Teresa de Lauretis, “Calvino and the Amazons”; Lucia Re, “Calvino and the Value of Literature”

De Lauretis, who wrote extensively and admiringly about Calvino, reads If On a Winter’s Night a Traveler through multiple critical lenses. Although her essay is not particularly long, we can find in it evidence of Postmodern theory (Hal Foster and Ihab Hassan, who incidentally was my own mentor), Psychoanalytic criticism (Sigmund Freud and Jacques Lacan), Deconstruction (Jacques Derrida), Feminist criticism, and even some early Queer Theory. I recognize that you probably have little to no experience with these modes of critical thought, so here is an opportunity to follow the procedure I have suggested: reading with and reading against. Find two passages in the essay, one that you find illuminating or intriguing or persuasive and one that you resist and to which you want to raise an objection, and write in response to both.

Re’s essay serves both as a history of Calvino’s thought over the decades (including his conflicts with other Italian intellectuals) and his enduring and profound concern with literature’s place in the contemporary world. Ultimately, we see Calvino attempting to defend the belief that literature not only has value, but that that value — or at least capacity for value — is unique to literature. I presume all of you are readers, that you find literature (broadly defined) as worth your time, money, and mental effort. Yet surely you know people — perhaps friends, perhaps family, certainly peers — who do not share that opinion. How persuasive do you find Calvino’s claims for literature’s value? Do any seem unconvincing to you? Can you think of any argument for it that Calvino does not make?
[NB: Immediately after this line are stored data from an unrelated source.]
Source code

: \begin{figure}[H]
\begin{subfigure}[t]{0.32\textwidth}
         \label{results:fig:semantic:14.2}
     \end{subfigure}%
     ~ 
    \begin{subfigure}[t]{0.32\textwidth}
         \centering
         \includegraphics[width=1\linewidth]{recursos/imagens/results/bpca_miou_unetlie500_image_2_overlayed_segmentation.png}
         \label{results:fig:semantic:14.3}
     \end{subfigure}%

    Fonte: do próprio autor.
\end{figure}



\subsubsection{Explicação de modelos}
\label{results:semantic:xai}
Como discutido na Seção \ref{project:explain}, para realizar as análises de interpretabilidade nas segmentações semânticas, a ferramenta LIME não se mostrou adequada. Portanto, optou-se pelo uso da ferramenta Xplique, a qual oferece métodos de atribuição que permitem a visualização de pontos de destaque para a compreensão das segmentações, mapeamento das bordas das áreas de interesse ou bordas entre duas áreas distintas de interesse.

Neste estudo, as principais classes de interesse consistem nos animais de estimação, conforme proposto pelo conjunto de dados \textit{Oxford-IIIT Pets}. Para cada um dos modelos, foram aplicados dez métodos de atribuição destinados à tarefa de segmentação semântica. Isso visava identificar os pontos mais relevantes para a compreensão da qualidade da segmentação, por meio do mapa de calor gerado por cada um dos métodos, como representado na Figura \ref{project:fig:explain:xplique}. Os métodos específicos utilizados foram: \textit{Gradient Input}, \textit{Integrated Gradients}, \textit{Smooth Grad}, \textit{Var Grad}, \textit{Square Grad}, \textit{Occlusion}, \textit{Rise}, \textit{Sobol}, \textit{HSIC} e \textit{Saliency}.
I have called the Marco Polo and Kublai Khan sections of Invisible Cities a framing narrative, pointed out the A1, A2 B1, A3 B2 C1 (and so on) structure as important, and said that Marco Polo represents Calvino (the author) and the Khan represents us (the reader). However, Breiner challenges these all of these assertions, arguing that this frame is not really a frame, the structure is more or less of a red herring, and that Polo also is a type of reader. How does his essay alter your understanding of the book? Where, if anywhere, do you find his argument less than convincing?

Sorapure suggests that one of the central themes of If on a Winter’s Night a Traveler is misreading, and that the main character represents traditional modes of literary analysis. Consider the book from that perspective, and how Calvino’s emphasis on multiplicity — which Sorapure notes, even though Six Memos for the Nest Millennium had not been published at the time she wrote this essay — defeats that traditionally hermeneutic approach to interpretation.